**PROBLEM STATEMENT:**
Your result should be every line of the records below that contains the word "instance".

**DATA EXTRACTS:**

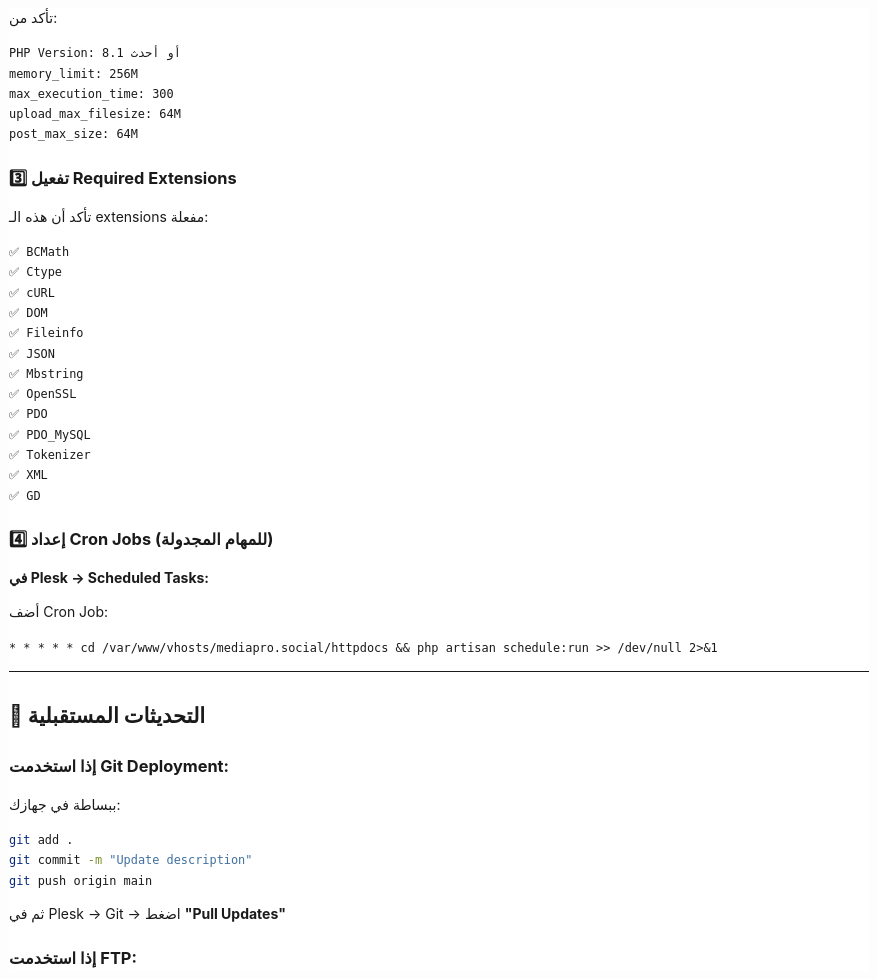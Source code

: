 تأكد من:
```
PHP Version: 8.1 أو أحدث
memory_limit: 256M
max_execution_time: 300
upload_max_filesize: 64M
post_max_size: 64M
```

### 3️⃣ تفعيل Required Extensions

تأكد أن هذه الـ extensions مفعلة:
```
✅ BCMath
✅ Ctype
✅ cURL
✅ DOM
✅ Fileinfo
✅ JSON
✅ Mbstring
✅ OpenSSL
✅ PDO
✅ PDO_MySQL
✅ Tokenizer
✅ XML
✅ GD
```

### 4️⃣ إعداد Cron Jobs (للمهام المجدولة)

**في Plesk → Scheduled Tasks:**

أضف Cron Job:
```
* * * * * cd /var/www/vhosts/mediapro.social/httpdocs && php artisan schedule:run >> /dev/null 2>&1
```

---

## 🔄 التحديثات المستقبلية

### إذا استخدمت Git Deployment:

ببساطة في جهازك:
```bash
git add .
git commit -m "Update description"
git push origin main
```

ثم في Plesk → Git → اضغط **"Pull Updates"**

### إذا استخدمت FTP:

--

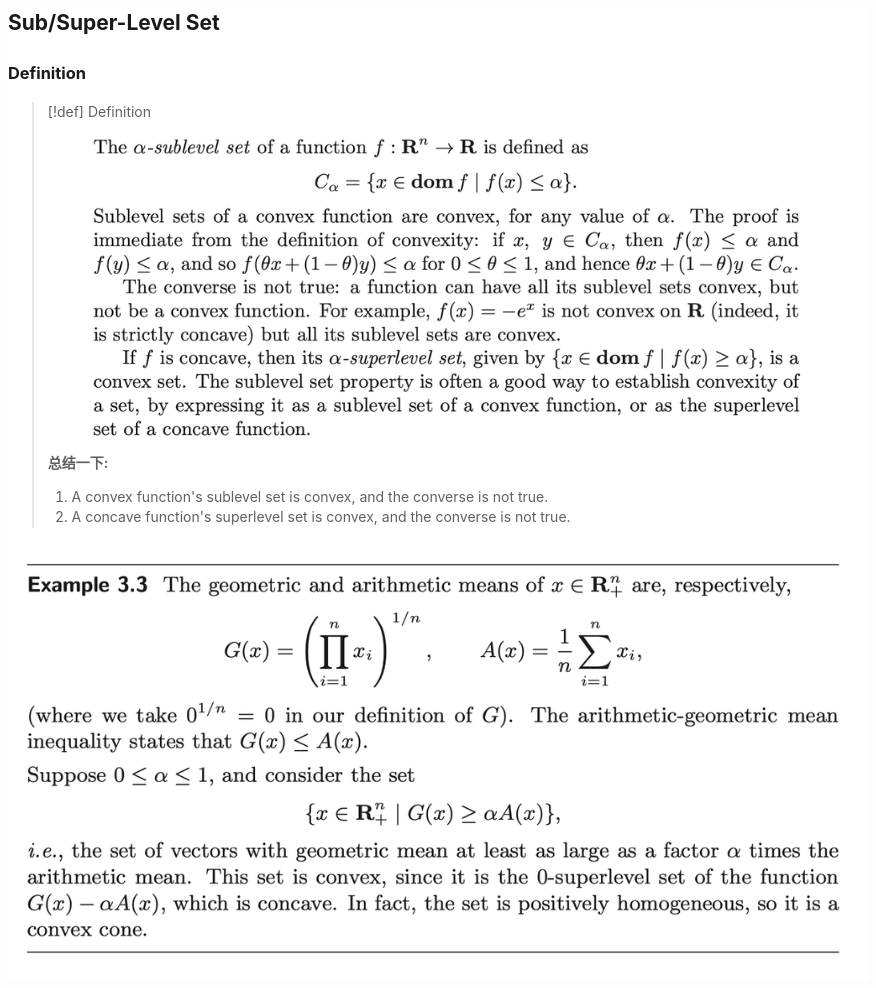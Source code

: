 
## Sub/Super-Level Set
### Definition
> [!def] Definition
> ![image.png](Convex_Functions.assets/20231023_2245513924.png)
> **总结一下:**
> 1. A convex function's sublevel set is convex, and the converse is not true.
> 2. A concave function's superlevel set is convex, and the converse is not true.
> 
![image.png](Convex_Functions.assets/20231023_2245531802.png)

...

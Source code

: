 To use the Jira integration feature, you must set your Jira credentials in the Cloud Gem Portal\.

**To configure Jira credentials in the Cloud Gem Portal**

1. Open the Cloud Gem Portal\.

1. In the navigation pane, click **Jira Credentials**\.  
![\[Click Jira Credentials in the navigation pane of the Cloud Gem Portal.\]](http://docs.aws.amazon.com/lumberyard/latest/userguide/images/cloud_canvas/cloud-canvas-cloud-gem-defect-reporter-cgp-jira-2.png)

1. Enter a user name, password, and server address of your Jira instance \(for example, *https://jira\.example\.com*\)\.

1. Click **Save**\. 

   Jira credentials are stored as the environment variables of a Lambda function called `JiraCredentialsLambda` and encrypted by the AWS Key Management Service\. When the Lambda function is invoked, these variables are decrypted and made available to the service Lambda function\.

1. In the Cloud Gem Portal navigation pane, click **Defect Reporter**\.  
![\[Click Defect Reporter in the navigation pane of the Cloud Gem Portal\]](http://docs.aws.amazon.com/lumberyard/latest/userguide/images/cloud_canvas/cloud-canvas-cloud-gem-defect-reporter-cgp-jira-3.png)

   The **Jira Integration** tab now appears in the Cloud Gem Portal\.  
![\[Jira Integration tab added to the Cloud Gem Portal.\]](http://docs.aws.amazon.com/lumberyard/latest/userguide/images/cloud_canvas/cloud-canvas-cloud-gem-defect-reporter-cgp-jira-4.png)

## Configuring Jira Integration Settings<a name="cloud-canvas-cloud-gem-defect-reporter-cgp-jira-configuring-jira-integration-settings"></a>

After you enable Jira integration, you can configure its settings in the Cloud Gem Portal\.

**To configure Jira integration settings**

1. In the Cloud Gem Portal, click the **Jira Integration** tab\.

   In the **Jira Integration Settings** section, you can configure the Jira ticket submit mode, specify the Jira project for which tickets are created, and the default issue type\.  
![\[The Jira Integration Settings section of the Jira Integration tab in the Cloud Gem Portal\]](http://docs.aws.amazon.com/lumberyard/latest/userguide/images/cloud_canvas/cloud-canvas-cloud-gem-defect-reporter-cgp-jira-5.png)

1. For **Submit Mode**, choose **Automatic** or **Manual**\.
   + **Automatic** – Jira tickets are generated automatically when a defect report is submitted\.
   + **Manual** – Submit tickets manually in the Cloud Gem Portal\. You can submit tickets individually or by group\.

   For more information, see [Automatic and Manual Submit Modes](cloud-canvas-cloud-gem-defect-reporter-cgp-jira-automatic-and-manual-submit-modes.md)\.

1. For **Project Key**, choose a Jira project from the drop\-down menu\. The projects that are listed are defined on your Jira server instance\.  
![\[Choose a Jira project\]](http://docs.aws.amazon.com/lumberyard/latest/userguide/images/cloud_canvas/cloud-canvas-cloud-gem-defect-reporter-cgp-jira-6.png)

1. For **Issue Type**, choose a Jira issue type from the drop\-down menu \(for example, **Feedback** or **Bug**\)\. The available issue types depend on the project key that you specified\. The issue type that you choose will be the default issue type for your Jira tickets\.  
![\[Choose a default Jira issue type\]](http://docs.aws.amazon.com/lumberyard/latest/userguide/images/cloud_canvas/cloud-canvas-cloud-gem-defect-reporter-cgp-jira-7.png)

**WRITTEN SOLUTION:**
1. Enter a user name, password, and server address of your Jira instance \(for example, *https://jira\.example\.com*\)\.
1. For **Project Key**, choose a Jira project from the drop\-down menu\. The projects that are listed are defined on your Jira server instance\.  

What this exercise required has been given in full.